To simplify testing and portability issues, a simple test version of the spool queues and jobs has been supplied with the LPRng distribution. These queues can be placed in a suitable location (/tmp is common) and the LPRng software tested.
The test version of the software will use the LPD_CONF environment variable to specify the location of the configuration file. It will read this configuration file on startup and use the values to override the normal defaults. Since a user could maliciously set up their own configuration files with values that could compromise system security, it is strongly recommended that the test version is not made SETUID root. In fact, the LPRng code will chatter messages when the LPD_CONF ability is enabled and it is run as root.
Edit src/Makefile, and uncomment the indicated line. Then run make to regenerate the distribution.
#### ****** TESTING AND SECURITY LOOPHOLE ****************************** # Define GETENV to allow the LPD_CONFIG environment # variable to be used as the name of a configuration file. In non-testing # systems, this is a security loophole. #CF := $(CF) -DGETENV
The LPRng TESTSUPPORT directory contains a set of shell scripts and files that need to be installed in the appropriate directory. The following steps are used.
First, you need to set up your HOST environment variable to the fully qualified domain name of your host and your USER environment variable to your user name. This is done in order to get values to put into the Test Version configuration files.
In the TESTSUPPORT directory, edit the Makefile, and specify the location of the Test Version spool queues. The default location is /tmp; since on most systems these files are deleted or are available to everybody, a more secure location should most likely be used. DO NOT USE THE RAW TESTFILE DIRECTORY. These files need to be copied and placed in another directory.
The LPD_CONF environment variable should be set to the location of the installed lpd.conf file.
In the TESTSUPPORT directory, run make. This will copy and install the necessary files.
Example:
CSH: setenv HOST {fully qualified domain name}; setenv USER `whoami` setenv LPD_CONF /tmp/LPD/lpd.conf set path=( /tmp/LPD $path ) unsetenv PRINTER Example: setenv HOST h4.private setenv USER papowell setenv LPD_CONF /tmp/LPD/lpd.conf set path=( /tmp/LPD $path ) unsetenv PRINTER Bourne Shell: HOST={fully qualified domain name}; export HOST; USER='whoami'; export USER LPD_CONF=/tmp/LPD/lpd.conf.$HOST; export LPD_CONF PATH=/tmp/LPD:$PATH; export PATH PRINTER=; export PRINTER Example: HOST=h4.private; export HOST USER=papowell; export USER LPD_CONF=/tmp/LPD/lpd.conf.$HOST; export LPD_CONF PATH=/tmp/LPD:$PATH; export PATH PRINTER=; export PRINTER cd TESTSUPPORT make
Set your current directory to the location of the compiled Test Version executables. Execute the various executables using ./cmd, or set . as the first entry in the PATH . If it is not the first entry, then the standard system executables will be used.

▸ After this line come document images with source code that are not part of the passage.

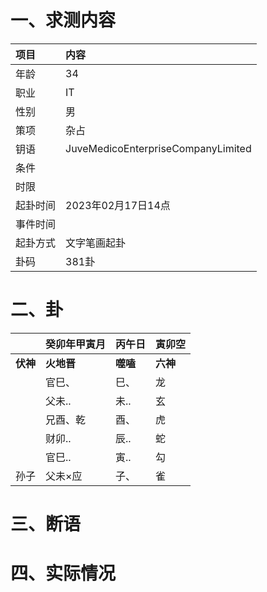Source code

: # 一、求测内容
|项目|内容|
|:-|:-|
|年龄|34|
|职业|IT|
|性别|男|
|策项|杂占|
|钥语|JuveMedicoEnterpriseCompanyLimited|
|条件||
|时限||
|起卦时间|2023年02月17日14点|
|事件时间||
|起卦方式|文字笔画起卦|
|卦码|381卦|

# 二、卦
||癸卯年甲寅月|丙午日|寅卯空|
|:-|:-|:-|:-|
|**伏神**|**火地晋**|**噬嗑**|**六神**|
||官巳、|巳、|龙|
||父未..|未..|玄|
||兄酉、乾|酉、|虎|
||财卯..|辰..|蛇|
||官巳..|寅..|勾|
|孙子|父未×应|子、|雀|


# 三、断语

# 四、实际情况
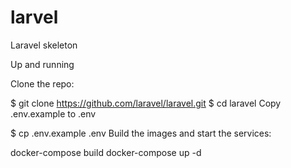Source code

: # larvel
Laravel skeleton

Up and running

Clone the repo:

$ git clone https://github.com/laravel/laravel.git
$ cd laravel
Copy .env.example to .env

$ cp .env.example .env 
Build the images and start the services:

docker-compose build
docker-compose up -d
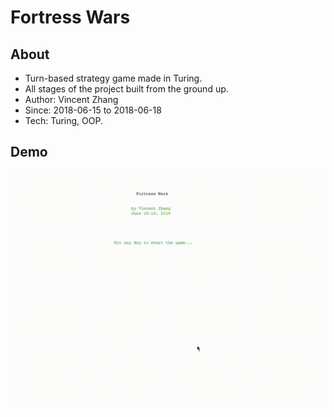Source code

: # Fortress Wars
## About
- Turn-based strategy game made in Turing.
- All stages of the project built from the ground up.
- Author: Vincent Zhang
- Since: 2018-06-15 to 2018-06-18
- Tech: Turing, OOP.

## Demo
![Demo](Demo.gif)
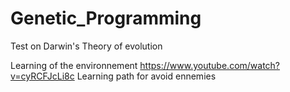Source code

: # Genetic_Programming
Test on Darwin's Theory of evolution

Learning of the environnement https://www.youtube.com/watch?v=cyRCFJcLi8c
Learning path for avoid ennemies
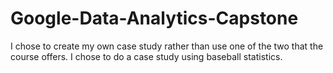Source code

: # Google-Data-Analytics-Capstone
I chose to create my own case study rather than use one of the two that the course offers. I chose to do a case study using baseball statistics.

Run ./checkpc. this will print out the various values for the spool queues in the Test Version setup. If the t1, t2,... spool queues are not displayed, make sure that the LPD_CONF environment variable is set correctly and that you are using the Test Version executable.
Run ./checkpc -f. This will fix up the (deliberately introduced) problems in the spool queues.
Next, run ./lpd -F in one window, and then run ./lpq -a in another window. This will check that the server is working.
You can now amuse yourself by sending jobs, setting up permissions checking, and other chores.
When everything appears to be working correctly, you can then remove the Test Version flag from the src/Makefile, recompile, and install the LPRng software.